** Opening MATERIAL FOR THIS TASK block **

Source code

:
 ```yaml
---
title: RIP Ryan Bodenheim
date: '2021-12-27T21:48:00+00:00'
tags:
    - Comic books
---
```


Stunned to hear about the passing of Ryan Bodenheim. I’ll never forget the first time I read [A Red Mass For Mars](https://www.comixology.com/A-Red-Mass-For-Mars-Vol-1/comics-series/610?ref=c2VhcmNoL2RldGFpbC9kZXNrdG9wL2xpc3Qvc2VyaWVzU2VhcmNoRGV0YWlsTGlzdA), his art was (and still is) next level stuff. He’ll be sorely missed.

** Closing MATERIAL FOR THIS TASK block **

PROBLEM TO SOLVE: Restate the records from above exactly as they read.

YOUR SOLUTION:
Source code

:
 ```yaml
---
title: RIP Ryan Bodenheim
date: '2021-12-27T21:48:00+00:00'
tags:
    - Comic books
---
```


Stunned to hear about the passing of Ryan Bodenheim. I’ll never forget the first time I read [A Red Mass For Mars](https://www.comixology.com/A-Red-Mass-For-Mars-Vol-1/comics-series/610?ref=c2VhcmNoL2RldGFpbC9kZXNrdG9wL2xpc3Qvc2VyaWVzU2VhcmNoRGV0YWlsTGlzdA), his art was (and still is) next level stuff. He’ll be sorely missed.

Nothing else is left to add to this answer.